Goal of the exercise
Exclude all pictures, then restate the entries below word for word.

Task data
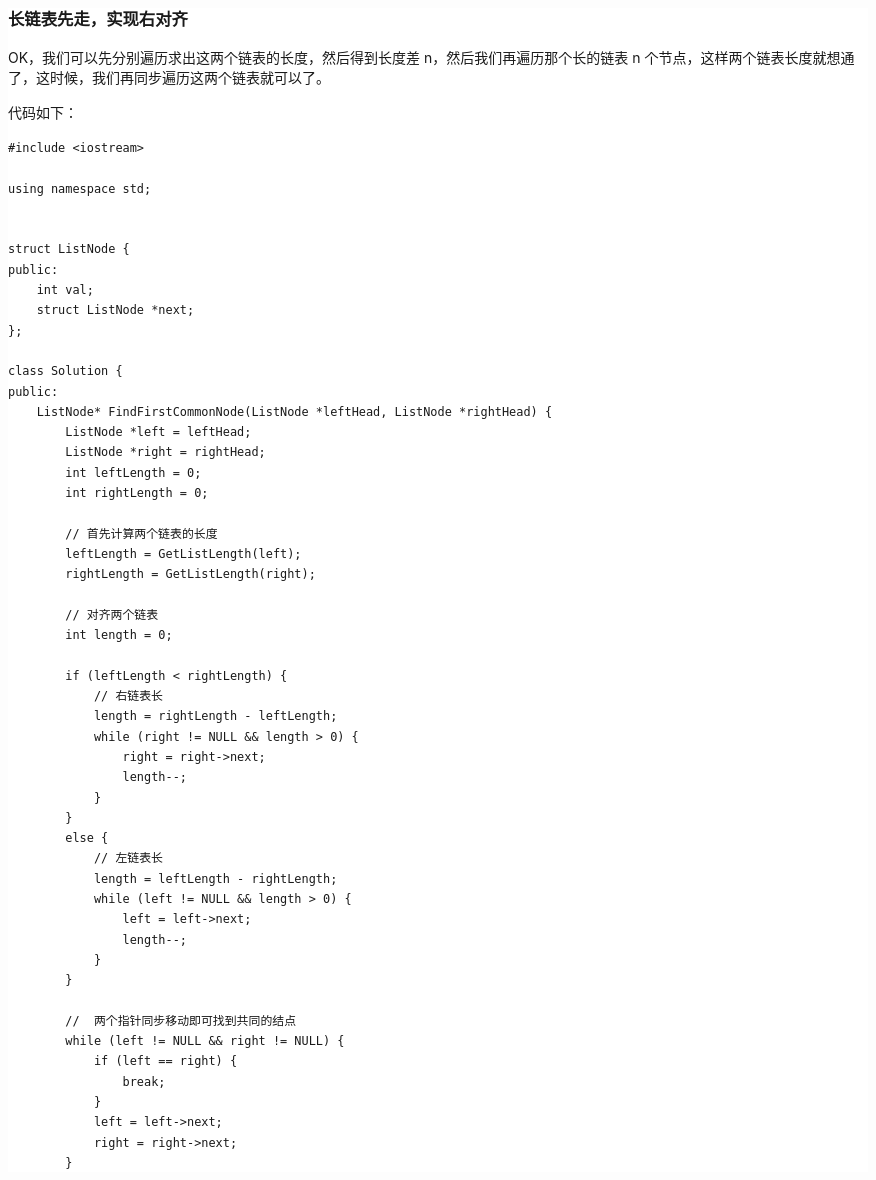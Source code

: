 
### 长链表先走，实现右对齐


OK，我们可以先分别遍历求出这两个链表的长度，然后得到长度差 n，然后我们再遍历那个长的链表 n 个节点，这样两个链表长度就想通了，这时候，我们再同步遍历这两个链表就可以了。

代码如下：

    
    #include <iostream>
    
    using namespace std;
    
    
    struct ListNode {
    public:
    	int val;
    	struct ListNode *next;
    };
    
    class Solution {
    public:
    	ListNode* FindFirstCommonNode(ListNode *leftHead, ListNode *rightHead) {
    		ListNode *left = leftHead;
    		ListNode *right = rightHead;
    		int leftLength = 0;
    		int rightLength = 0;
    
    		// 首先计算两个链表的长度
    		leftLength = GetListLength(left);
    		rightLength = GetListLength(right);
    
    		// 对齐两个链表
    		int length = 0;
    
    		if (leftLength < rightLength) {
    			// 右链表长
    			length = rightLength - leftLength;
    			while (right != NULL && length > 0) {
    				right = right->next;
    				length--;
    			}
    		}
    		else {
    			// 左链表长
    			length = leftLength - rightLength;
    			while (left != NULL && length > 0) {
    				left = left->next;
    				length--;
    			}
    		}
    
    		//  两个指针同步移动即可找到共同的结点
    		while (left != NULL && right != NULL) {
    			if (left == right) {
    				break;
    			}
    			left = left->next;
    			right = right->next;
    		}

Task response
Source code

: 
### 长链表先走，实现右对齐


OK，我们可以先分别遍历求出这两个链表的长度，然后得到长度差 n，然后我们再遍历那个长的链表 n 个节点，这样两个链表长度就想通了，这时候，我们再同步遍历这两个链表就可以了。

代码如下：

    
    #include <iostream>
    
    using namespace std;
    
    
    struct ListNode {
    public:
    	int val;
    	struct ListNode *next;
    };
    
    class Solution {
    public:
    	ListNode* FindFirstCommonNode(ListNode *leftHead, ListNode *rightHead) {
    		ListNode *left = leftHead;
    		ListNode *right = rightHead;
    		int leftLength = 0;
    		int rightLength = 0;
    
    		// 首先计算两个链表的长度
    		leftLength = GetListLength(left);
    		rightLength = GetListLength(right);
    
    		// 对齐两个链表
    		int length = 0;
    
    		if (leftLength < rightLength) {
    			// 右链表长
    			length = rightLength - leftLength;
    			while (right != NULL && length > 0) {
    				right = right->next;
    				length--;
    			}
    		}
    		else {
    			// 左链表长
    			length = leftLength - rightLength;
    			while (left != NULL && length > 0) {
    				left = left->next;
    				length--;
    			}
    		}
    
    		//  两个指针同步移动即可找到共同的结点
    		while (left != NULL && right != NULL) {
    			if (left == right) {
    				break;
    			}
    			left = left->next;
    			right = right->next;
    		}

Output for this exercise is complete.